Edy Suratman Yulianto

Penajam, helloborneo.com – Pemerintah Kelurahan Petung, Kecamatan Penajam, Kabupaten Penajam Paser Utara (PPU) telah mengusulkan pembangunan drainase mulai dari Depan Kantor Kelurahan Petung hingga tembus ke sungai tunan.
Melalui Lurah Petung, Achmad Fitriady mengaku telah mengusulkan hal tersebut. Meski menjadi kewenangan pemerintah provinsi, dirinya telah berupaya berkomunikasi terlebih dahulu dengan pemerintah daerah Kabupaten PPU.
“Drainase di depan kantor kelurahan tembus sampai sungai tunan itu juga untuk infrastrukturnya akan dibangun, untuk anggaran yang digelontorkan kurang tahu apakah menggunakan APBD atau menggunakan APBD provinsi. Karena secara kewenangan itu ada di provinsi karena masuk di jalur provinsi,” jelasnya.
Meski menjadi kewenangan pemerintah provinsi, baginya yang terpenting adalah upaya melakukan koordinasi dengan baik agar mampu terwujud. Pembangunan drainase itu dianggap penting dan mendesak.
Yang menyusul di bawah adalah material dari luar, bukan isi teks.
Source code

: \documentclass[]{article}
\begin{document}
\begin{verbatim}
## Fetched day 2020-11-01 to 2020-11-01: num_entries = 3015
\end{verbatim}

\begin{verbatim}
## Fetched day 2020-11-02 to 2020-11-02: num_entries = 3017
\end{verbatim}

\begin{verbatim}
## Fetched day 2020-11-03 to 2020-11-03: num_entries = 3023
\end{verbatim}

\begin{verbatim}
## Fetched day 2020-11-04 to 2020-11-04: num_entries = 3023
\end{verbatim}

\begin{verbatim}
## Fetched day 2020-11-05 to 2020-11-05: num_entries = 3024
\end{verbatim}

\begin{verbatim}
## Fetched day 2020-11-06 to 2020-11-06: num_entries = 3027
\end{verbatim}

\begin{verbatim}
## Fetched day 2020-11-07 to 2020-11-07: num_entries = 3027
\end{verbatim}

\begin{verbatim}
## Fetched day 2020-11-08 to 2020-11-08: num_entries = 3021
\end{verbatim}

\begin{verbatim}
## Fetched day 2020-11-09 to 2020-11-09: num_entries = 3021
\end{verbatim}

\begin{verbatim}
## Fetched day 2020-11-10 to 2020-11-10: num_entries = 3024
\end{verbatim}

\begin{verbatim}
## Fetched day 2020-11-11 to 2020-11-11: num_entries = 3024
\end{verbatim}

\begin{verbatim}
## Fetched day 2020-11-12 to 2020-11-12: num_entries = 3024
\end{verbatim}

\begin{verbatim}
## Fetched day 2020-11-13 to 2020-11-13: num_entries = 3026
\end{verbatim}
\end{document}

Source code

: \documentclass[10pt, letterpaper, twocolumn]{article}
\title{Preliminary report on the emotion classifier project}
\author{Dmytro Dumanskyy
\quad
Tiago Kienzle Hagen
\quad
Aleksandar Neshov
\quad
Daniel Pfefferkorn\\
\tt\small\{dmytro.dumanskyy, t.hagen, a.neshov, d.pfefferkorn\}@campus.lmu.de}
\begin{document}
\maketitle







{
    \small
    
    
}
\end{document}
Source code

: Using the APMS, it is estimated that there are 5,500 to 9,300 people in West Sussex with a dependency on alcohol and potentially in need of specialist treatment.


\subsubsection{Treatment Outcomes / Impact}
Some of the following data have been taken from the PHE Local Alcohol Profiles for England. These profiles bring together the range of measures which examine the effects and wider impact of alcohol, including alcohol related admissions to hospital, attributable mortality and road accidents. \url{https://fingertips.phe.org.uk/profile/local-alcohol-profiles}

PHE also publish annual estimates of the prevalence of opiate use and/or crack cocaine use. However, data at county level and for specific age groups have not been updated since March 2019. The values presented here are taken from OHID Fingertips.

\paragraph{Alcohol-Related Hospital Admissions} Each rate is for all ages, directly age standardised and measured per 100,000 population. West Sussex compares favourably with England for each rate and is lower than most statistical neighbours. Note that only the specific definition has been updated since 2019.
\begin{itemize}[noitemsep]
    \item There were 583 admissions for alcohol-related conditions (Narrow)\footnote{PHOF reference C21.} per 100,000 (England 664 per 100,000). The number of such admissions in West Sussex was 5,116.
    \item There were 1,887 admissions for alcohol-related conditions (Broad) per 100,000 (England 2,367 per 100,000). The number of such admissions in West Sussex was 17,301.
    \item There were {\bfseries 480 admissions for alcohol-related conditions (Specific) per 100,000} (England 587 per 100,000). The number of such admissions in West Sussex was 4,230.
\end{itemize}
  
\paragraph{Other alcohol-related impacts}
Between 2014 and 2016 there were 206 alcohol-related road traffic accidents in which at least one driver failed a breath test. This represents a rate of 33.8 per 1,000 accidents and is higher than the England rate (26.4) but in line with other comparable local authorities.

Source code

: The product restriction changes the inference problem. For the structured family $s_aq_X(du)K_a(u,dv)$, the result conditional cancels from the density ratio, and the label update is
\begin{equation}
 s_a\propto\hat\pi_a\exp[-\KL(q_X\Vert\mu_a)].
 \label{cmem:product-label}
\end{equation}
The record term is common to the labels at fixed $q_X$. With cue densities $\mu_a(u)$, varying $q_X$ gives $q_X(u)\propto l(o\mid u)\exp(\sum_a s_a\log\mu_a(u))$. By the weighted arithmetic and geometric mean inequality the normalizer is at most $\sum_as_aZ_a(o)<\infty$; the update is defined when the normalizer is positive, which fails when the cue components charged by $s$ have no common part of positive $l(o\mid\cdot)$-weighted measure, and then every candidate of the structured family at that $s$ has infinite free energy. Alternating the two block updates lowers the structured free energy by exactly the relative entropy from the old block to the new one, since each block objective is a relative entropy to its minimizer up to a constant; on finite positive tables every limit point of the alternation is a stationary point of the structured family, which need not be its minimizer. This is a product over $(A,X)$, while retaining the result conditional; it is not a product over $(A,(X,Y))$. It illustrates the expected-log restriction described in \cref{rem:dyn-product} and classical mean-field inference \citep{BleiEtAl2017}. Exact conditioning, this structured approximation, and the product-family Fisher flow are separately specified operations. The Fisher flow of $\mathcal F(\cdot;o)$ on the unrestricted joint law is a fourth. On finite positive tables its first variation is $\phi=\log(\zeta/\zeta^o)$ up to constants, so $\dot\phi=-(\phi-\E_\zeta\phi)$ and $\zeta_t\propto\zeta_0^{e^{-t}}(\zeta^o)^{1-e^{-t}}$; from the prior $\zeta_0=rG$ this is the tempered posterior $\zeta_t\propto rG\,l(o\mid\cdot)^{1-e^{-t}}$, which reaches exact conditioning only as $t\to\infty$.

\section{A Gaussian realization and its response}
“Kami dari kelurahan hanya menyampaikan apa yang menjadi kebutuhan sangat urgen dan mendesak agar segera ditindaklanjuti dan dilaksanakan,” ujarnya.
Sejauh ini menurutnya, usulannya tersebut terus berproses hingga pihaknya mendapatkan rencana anggaran yang tak diketahui dirinya berapa rencana kebutuhan anggaran tersebut.
Namun upayanya itu akan terus dilakukan, bermodalkan keyakinan bahwa pemerintah masih tetap peduli terhadap masyarakat yang ada di Kelurahan Petung. Apalagi Kelurahan Petung bisa dibilang sebagai pusat ekonomi dan bisnis di Kabupaten PPU.
“Kalau sampai saat ini belum ada gambarnya, cuma ada lembaran yang anggaran usulan itu sekitar 15 lembar yang dikirim ke kami sebagai bentuk usulan. Apakah akan diakomodir di 2024 yah bismillah saja, dengan disampaikan ke kelurahan kan otomatis sebagai pengingat,” pungkasnya. (adv/log)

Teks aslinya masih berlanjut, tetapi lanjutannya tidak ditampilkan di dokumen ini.